=== Task brief ===
Give the number of lines below that contain the string "getContentType", and no other text.

(Stored data)
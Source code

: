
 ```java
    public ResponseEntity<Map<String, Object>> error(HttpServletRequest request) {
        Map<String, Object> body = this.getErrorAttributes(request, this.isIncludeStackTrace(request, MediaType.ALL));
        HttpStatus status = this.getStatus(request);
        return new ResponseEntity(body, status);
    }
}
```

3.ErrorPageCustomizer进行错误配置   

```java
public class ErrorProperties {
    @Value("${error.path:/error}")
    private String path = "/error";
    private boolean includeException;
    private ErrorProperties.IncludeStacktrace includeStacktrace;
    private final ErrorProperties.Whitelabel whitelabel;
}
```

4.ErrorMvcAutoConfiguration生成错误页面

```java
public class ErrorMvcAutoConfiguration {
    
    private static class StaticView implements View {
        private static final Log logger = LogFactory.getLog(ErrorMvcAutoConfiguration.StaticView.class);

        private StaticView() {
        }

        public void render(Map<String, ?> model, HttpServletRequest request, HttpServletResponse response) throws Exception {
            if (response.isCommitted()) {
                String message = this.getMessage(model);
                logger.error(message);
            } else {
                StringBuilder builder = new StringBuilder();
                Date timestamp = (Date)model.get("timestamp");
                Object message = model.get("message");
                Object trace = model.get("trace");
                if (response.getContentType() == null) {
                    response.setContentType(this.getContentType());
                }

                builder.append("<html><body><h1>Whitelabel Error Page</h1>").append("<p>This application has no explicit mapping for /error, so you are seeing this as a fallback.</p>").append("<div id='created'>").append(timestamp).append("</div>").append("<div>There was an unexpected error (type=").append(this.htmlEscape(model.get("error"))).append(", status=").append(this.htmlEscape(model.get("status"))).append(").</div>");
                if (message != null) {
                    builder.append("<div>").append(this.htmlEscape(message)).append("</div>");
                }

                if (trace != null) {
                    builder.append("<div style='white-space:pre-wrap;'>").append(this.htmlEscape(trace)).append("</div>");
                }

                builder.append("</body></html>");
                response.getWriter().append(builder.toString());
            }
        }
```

=== Result of the task ===
2